発泡スチロールの箱に納められた発眼卵。水は入っておらず湿っている程度だが、これでも充分なのだという。
発眼卵とは、魚の眼が出来あがった卵のこと。なかの子どもがくりくりと卵の中を回転する様子が観察できる。
卵を水とともに塩ビパイプに流し込んでいく。一粒一粒が大切な命。
すべての卵を流し入れたら、石の隙間に入り込むのをしばらく待つ。

石の隙間に卵が入り込んだのを見計らって、塩ビパイプを抜く作業に入る。二人一組で行い、一人が少しずつパイプを持ち上げて抜く動作に合わせて、もう一人がパイプの周囲にある石を揉むように中央に向けて動かすことで、パイプが抜けた隙間に石が収まるようにする。パイプを勢いよく抜いてしまうと、せっかく川底に収めた卵が水流で巻き上がってしまうので、作業はとても慎重に行う必要がある。

右側が佐藤さん。少しずつパイプを砂利から抜き上げる。同時にパイプの根元に砂利を押しこんでいく。とても冷たい水の中で行う慎重な作業。

最後に、大きな石をひとつ、発眼卵を埋めた場所に置き、目印とする。こうすることで、この後に他のイワナがここを掘り返すことを防ぐともいう。これでひとつの作業が完結となる。

作業終了。卵を埋めた場所に適度な大きさの石をひとつ置いておく。
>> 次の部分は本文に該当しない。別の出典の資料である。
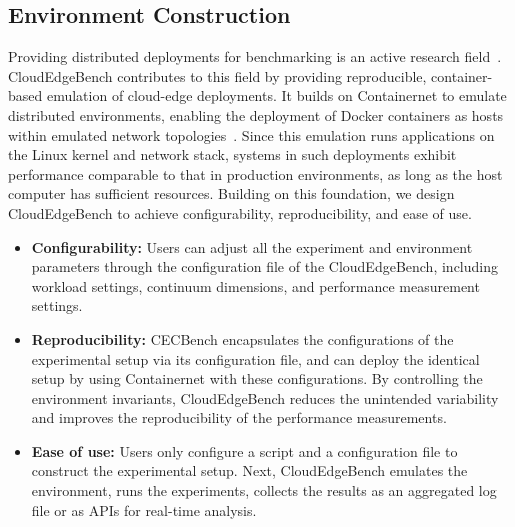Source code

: \documentclass[runningheads]{llncs}
\begin{document}
\subsection{Environment Construction} 
\label{achieve-scalable-distro} 
Providing distributed deployments for benchmarking is an active research field~\cite{sps_survey_2024,qu22}.
CloudEdgeBench contributes to this field by providing reproducible, container-based emulation of cloud-edge deployments.
It builds on Containernet to emulate distributed environments, enabling the deployment of Docker containers as hosts within emulated network topologies~\cite{containernet}.
Since this emulation runs applications on the Linux kernel and network stack, systems in such deployments exhibit performance comparable to that in production environments, as long as the host computer has sufficient resources.
Building on this foundation, we design CloudEdgeBench to achieve configurability, reproducibility, and ease of use.
\begin{itemize}
    \item \textbf{Configurability:} Users can adjust all the experiment and environment parameters through the configuration file of the CloudEdgeBench, including workload settings, continuum dimensions, and performance measurement settings.
    \item \textbf{Reproducibility:} CECBench encapsulates the configurations of the experimental setup via its configuration file, and can deploy the identical setup by using Containernet with these configurations.
    By controlling the environment invariants, CloudEdgeBench reduces the unintended variability and improves the reproducibility of the performance measurements.
    \item \textbf{Ease of use:} Users only configure a script and a configuration file to construct the experimental setup.
    Next, CloudEdgeBench emulates the environment, runs the experiments, collects the results as an aggregated log file or as APIs for real-time analysis.
\end{itemize}
\end{document}
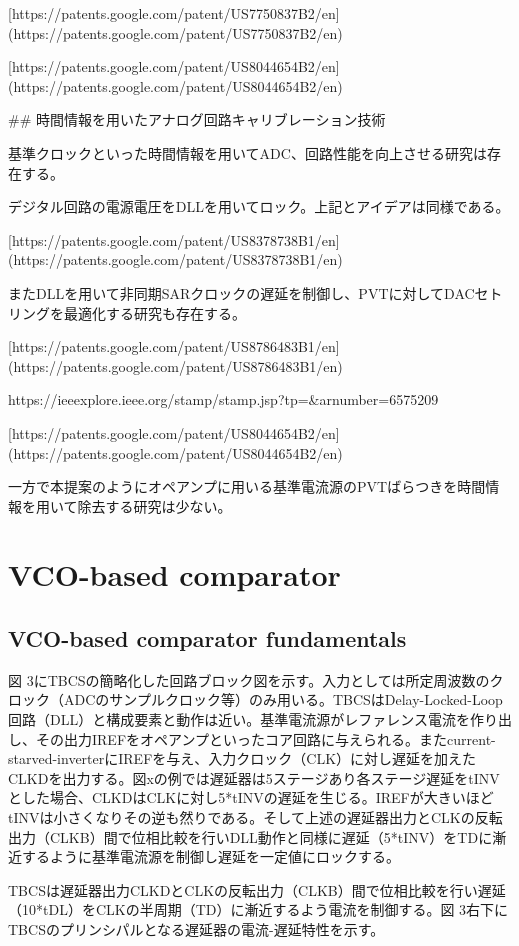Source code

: \documentclass[letterpaper, 10 pt, conference]{ieeeconf}  %
\begin{document}
[https://patents.google.com/patent/US7750837B2/en](https://patents.google.com/patent/US7750837B2/en)

[https://patents.google.com/patent/US8044654B2/en](https://patents.google.com/patent/US8044654B2/en)

## 時間情報を用いたアナログ回路キャリブレーション技術

基準クロックといった時間情報を用いてADC、回路性能を向上させる研究は存在する。

デジタル回路の電源電圧をDLLを用いてロック。上記とアイデアは同様である。

[https://patents.google.com/patent/US8378738B1/en](https://patents.google.com/patent/US8378738B1/en)

またDLLを用いて非同期SARクロックの遅延を制御し、PVTに対してDACセトリングを最適化する研究も存在する。

[https://patents.google.com/patent/US8786483B1/en](https://patents.google.com/patent/US8786483B1/en)

https://ieeexplore.ieee.org/stamp/stamp.jsp?tp=&arnumber=6575209

[https://patents.google.com/patent/US8044654B2/en](https://patents.google.com/patent/US8044654B2/en)

一方で本提案のようにオペアンプに用いる基準電流源のPVTばらつきを時間情報を用いて除去する研究は少ない。

\section{VCO-based comparator}
\subsection{VCO-based comparator fundamentals}

図 3にTBCSの簡略化した回路ブロック図を示す。入力としては所定周波数のクロック（ADCのサンプルクロック等）のみ用いる。TBCSはDelay-Locked-Loop回路（DLL）と構成要素と動作は近い。基準電流源がレファレンス電流を作り出し、その出力IREFをオペアンプといったコア回路に与えられる。またcurrent-starved-inverterにIREFを与え、入力クロック（CLK）に対し遅延を加えたCLKDを出力する。図xの例では遅延器は5ステージあり各ステージ遅延をtINVとした場合、CLKDはCLKに対し5*tINVの遅延を生じる。IREFが大きいほどtINVは小さくなりその逆も然りである。そして上述の遅延器出力とCLKの反転出力（CLKB）間で位相比較を行いDLL動作と同様に遅延（5*tINV）をTDに漸近するように基準電流源を制御し遅延を一定値にロックする。


TBCSは遅延器出力CLKDとCLKの反転出力（CLKB）間で位相比較を行い遅延（10*tDL）をCLKの半周期（TD）に漸近するよう電流を制御する。図 3右下にTBCSのプリンシパルとなる遅延器の電流-遅延特性を示す。
\end{document}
これだけで後から他のイワナが産卵床としてこの場所を使うことを防げるという。

少しずつ教わりながら、すべての作業を手伝わせてもらう。水温は4~6℃。寒さを忘れる、なかなかの重労働。だが、自分の好きな魚たちの子どもを川に放つ充足感はとても大きい。作業を7~8回繰り返し、場所選びを含めてすべてを終えるのに3時間ほどかかったが、釣り人ならば、喜びを得られる時間となるのではないだろうか?(翌日は筋肉痛……)

さて、今回埋めた13,000粒の発眼卵から生まれたイワナのうち、どのぐらいの数が、僕ら釣り人の相手をしてくれるまで成長できるのだろうか? とある研究によると、ふ化率は90%以上と高かったが、その後の生残率をたどると、1月に放流した発眼卵のうち、その年の11月(体長5~6cmほど)まで生き残った割合は平均で4%ほどだったという結果も出ている(これは半天然魚ではなく養殖魚の放流例)。13,000粒の4%で計算すると、520匹の稚魚が残ることになる。だがここから釣りの対象魚となる15cm以上に育つまでがまた大変で、結局のところ我ら釣り人の相手をしてくれる魚は数匹残ればいいぐらい。

……たったそれだけ? こう考えると、仕事量も含めた費用対効果のような計算が頭をかすめるが、考え方を変えれば、それだけ川で育つ渓流魚は貴重だということだ。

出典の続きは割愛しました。